Gran Bretaña: Cornish potato grower battles rising costs and tricky planting

Costs are up more than 20% for Cornish salad potato grower Phil Rogers, in a showery planting season which has required further costly cultivations to ensure perfect seed-bed conditions.

Two thirds of potato planting is complete at Pengelly Farms, based near Helston, where production costs are up 20.5% while salad potato market prices have risen only 10-12%.

“With the current labour climate, and diesel and fertiliser bills rising, it really is expensive going at the moment,” says Mr Rogers.

See also: Peas increase wheat yields and lengthen OSR rotation

As inflation bites, farmers are under significant cost pressure, with many looking to insulate their business against escalating costs.

Fortunately, the use of digestate from the farm’s anaerobic digestion (AD) plant has helped offset some of the rise in fertiliser costs, while the use of farm-saved potato seed has reduced exposure to volatile markets.

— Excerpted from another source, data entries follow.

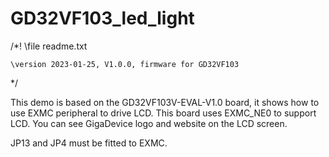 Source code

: # GD32VF103_led_light
/*!
    \file    readme.txt

    \version 2023-01-25, V1.0.0, firmware for GD32VF103

*/


  This demo is based on the GD32VF103V-EVAL-V1.0 board, it shows how to use EXMC 
peripheral to drive LCD. This board uses EXMC_NE0 to support LCD. You can see
GigaDevice logo and website on the LCD screen.

  JP13 and JP4 must be fitted to EXMC. 

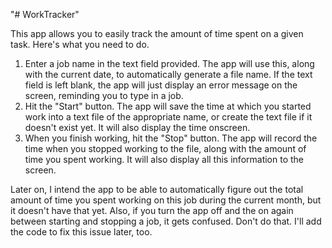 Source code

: "# WorkTracker" 

This app allows you to easily track the amount of time spent on a given task.  Here's what you need to do.

1)  Enter a job name in the text field provided.  The app will use this, along with the current date, to automatically generate a file name.  If the text field is left blank, the app will just display an error message on the screen, reminding you to type in a job.
2)  Hit the "Start" button.  The app will save the time at which you started work into a text file of the appropriate name, or create the text file if it doesn't exist yet.  It will also display the time onscreen.
3)  When you finish working, hit the "Stop" button.  The app will record the time when you stopped working to the file, along with the amount of time you spent working.  It will also display all this information to the screen.

Later on, I intend the app to be able to automatically figure out the total amount of time you spent working on this job during the current month, but it doesn't have that yet.  Also, if you turn the app off and the on again between starting and stopping a job, it gets confused.  Don't do that.  I'll add the code to fix this issue later, too.
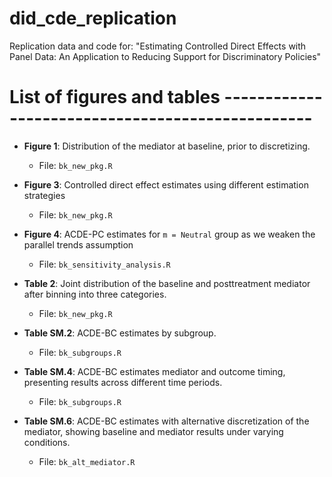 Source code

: # did_cde_replication

Replication data and code for: "Estimating Controlled Direct Effects with Panel Data: An Application to Reducing Support for Discriminatory Policies"

# List of figures and tables -------------------------------------------------

- **Figure 1**: Distribution of the mediator at baseline, prior to discretizing.
  - File: `bk_new_pkg.R`

- **Figure 3**: Controlled direct effect estimates using different estimation strategies
  - File: `bk_new_pkg.R`

- **Figure 4**: ACDE-PC estimates for `m = Neutral` group as we weaken the parallel trends assumption
  - File: `bk_sensitivity_analysis.R`

- **Table 2**: Joint distribution of the baseline and posttreatment mediator after binning into three categories.
  - File: `bk_new_pkg.R`

- **Table SM.2**: ACDE-BC estimates by subgroup.
  - File: `bk_subgroups.R`

- **Table SM.4**: ACDE-BC estimates mediator and outcome timing, presenting results across different time periods.
  - File: `bk_subgroups.R`

- **Table SM.6**: ACDE-BC estimates with alternative discretization of the mediator, showing baseline and mediator results under varying conditions.
  - File: `bk_alt_mediator.R`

Watch the video and read the full report below.

Potato planting

Planting of the 550ha salad potato crop started in January on the lighter sandy loams suited to early planting and harvest. The team will continue planting until mid-May.

Early-sown crops are looking well and are now rapidly approaching harvest, despite battling 100mph wind gusts on the Cornish coast.

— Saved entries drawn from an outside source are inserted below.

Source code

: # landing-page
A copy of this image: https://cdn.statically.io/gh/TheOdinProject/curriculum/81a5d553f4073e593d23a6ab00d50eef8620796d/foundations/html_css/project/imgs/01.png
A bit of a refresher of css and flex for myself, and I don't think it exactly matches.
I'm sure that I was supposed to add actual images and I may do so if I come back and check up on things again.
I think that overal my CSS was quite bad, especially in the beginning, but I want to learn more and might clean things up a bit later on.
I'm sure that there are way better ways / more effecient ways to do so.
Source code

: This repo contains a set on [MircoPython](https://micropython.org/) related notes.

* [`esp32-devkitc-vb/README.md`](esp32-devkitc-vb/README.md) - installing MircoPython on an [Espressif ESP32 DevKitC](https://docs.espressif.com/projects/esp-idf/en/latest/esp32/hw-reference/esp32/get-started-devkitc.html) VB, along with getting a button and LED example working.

Mr Rogers says he is happy with how the earlies have performed, with harvest scheduled for 3 May, ready for the supermarket shelves on 5 May.

However, from March onwards cold and showery conditions have proved challenging.

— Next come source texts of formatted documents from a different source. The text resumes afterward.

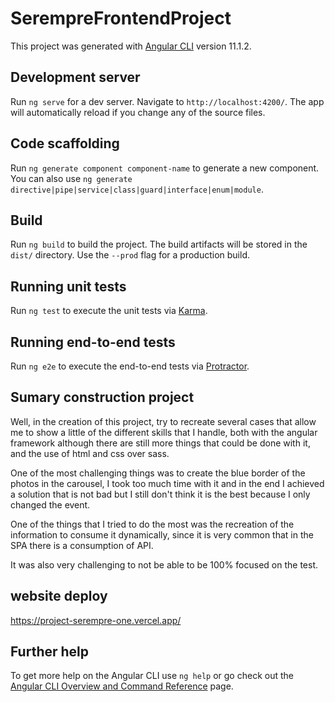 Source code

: # SerempreFrontendProject

This project was generated with [Angular CLI](https://github.com/angular/angular-cli) version 11.1.2.

## Development server

Run `ng serve` for a dev server. Navigate to `http://localhost:4200/`. The app will automatically reload if you change any of the source files.

## Code scaffolding

Run `ng generate component component-name` to generate a new component. You can also use `ng generate directive|pipe|service|class|guard|interface|enum|module`.

## Build

Run `ng build` to build the project. The build artifacts will be stored in the `dist/` directory. Use the `--prod` flag for a production build.

## Running unit tests

Run `ng test` to execute the unit tests via [Karma](https://karma-runner.github.io).

## Running end-to-end tests

Run `ng e2e` to execute the end-to-end tests via [Protractor](http://www.protractortest.org/).

## Sumary construction project

Well, in the creation of this project, try to recreate several cases that allow me to show a little of the different skills that I handle, both with the angular framework although there are still more things that could be done with it, and the use of html and css over sass.

One of the most challenging things was to create the blue border of the photos in the carousel, I took too much time with it and in the end I achieved a solution that is not bad but I still don't think it is the best because I only changed the event.

One of the things that I tried to do the most was the recreation of the information to consume it dynamically, since it is very common that in the SPA there is a consumption of API.

It was also very challenging to not be able to be 100% focused on the test.

## website deploy

https://project-serempre-one.vercel.app/

## Further help

To get more help on the Angular CLI use `ng help` or go check out the [Angular CLI Overview and Command Reference](https://angular.io/cli) page.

The past three weeks have been particularly difficult, since moving to a heavier block of land near Truro where soil moisture levels have been higher than usual.

This land is getting an extra cultivation pass to help dry soils to achieve perfect seed-bed conditions – something which is absolutely critical for the salad potato market.

“The soil is a bit tacky at the moment,” says Mr Rogers. “We’re having to plough three days ahead and we’re doing an extra cultivator pass to dry the soil out.

“Generally speaking, we would only cultivate the ground once but we’re having to do two passes now.

“Given the greater cost pressure we are already contending with, we could have done without the extra soil passes, but good seed-beds are essential.

“Last season the heavier land was baking in front of the planters, but this year is a completely different story.”